We can build a new tomorrow, today.

Monday, 22 June 2009

funeral for friends

Cadde'deki evimin odasından beri hiç bir mekana bağlanmadığım kadar bağlı hissettiğim odel odamda oturmuş Jackfairy hanfendiyi bekliyorum. Çarşaflarımın ve havlularımın her gün değiştirilmesi, odamın temizlenmesi, minibarın hergün doldurulması bana aşırı bir zevk veriyor. Bir de kocaman bir yatakta yayılarak gereksiz sayıda kocaman yastıklara yatıp televizyon izlemeye bayılıyorum otel odalarıyla ilgili.

Viski şişesi bitti. Şu son 3 günde içtiğim kadar viskiyi uzun zamandır içmemiştim. Belki de hiç hatta. Hayat fazlasıyla garipleşti bu haftasonu. Görmenin bende duygusal tepkiler yarattığı ne kadar insan varsa hepsini gördüm sanırım. Hayatımdaki en büyük kalp/hayal kırıklıklarında ilk 5'e rahatlıkla girebilen Aslı'yı görmek en garip ve beklenmedik olanıydı. Geçenlerde "May our friendship finally rest in peace" yazmıştım ex best friend'im için, bir onu görmedim bu haftasonu, onu da İzmir'de kesin görür ve 1 yıl geçtiği halde aslında hala ne kadar huzur bulmaktan uzak olduğumu fark ederim bu konuda diye düşünüyorum.

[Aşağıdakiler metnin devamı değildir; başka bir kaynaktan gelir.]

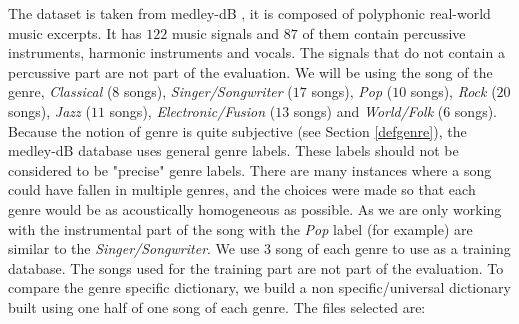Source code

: \documentclass{article}
\begin{document}
The dataset is taken from medley-dB \cite{bittner2014medleydb}, it is composed of polyphonic real-world music excerpts. It has $122$ music signals and $87$ of them contain percussive instruments, harmonic instruments and vocals. The signals that do not contain a percussive part are not part of the evaluation. We will be using the song of the genre, \emph{Classical} ($8$ songs), \emph{Singer/Songwriter} ($17$ songs), \emph{Pop} ($10$ songs), \emph{Rock} ($20$ songs), \emph{Jazz} ($11$ songs), \emph{Electronic/Fusion} ($13$ songs) and \emph{World/Folk} ($6$ songs). Because the notion of genre is quite subjective (see Section \ref{defgenre}), the medley-dB database uses general genre labels. These labels should not be considered to be "precise" genre labels. There are many instances where a song could have fallen in multiple genres, and the choices were made so that each genre would be as acoustically homogeneous as possible. As we are only working with the instrumental part of the song with the \emph{Pop} label (for example) are similar to the \emph{Singer/Songwriter}.
We use $3$ song of each genre to use as a training database. The songs used for the training part are not part of the evaluation. To compare the genre specific dictionary, we build a non specific/universal dictionary built using one half of one song of each genre. The files selected are:
\end{document}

Birileriyle herşeyimi paylaşıp deli gibi kanka olma potansiyelim aşırı yüksek şu günlerde, ne kadar süreceği umrumda bile değil, zaten hayatıma geriye dönük olarak baktığımda kankalıklarımın ömrünün ortalama 1 yıl olduğunu görüyorum. Herkesin böyle mi acaba yoksa bende mi bir gariplik var? Ya da insanlar garipler belki de. Ezgi ve Aslı konusunda hatalıydım evet, ama ondan sonraki başarısız kankalıklarımda yanlış birşey yaptığımı düşünmüyorum. Uzaklaşmak çift taraflı birşey.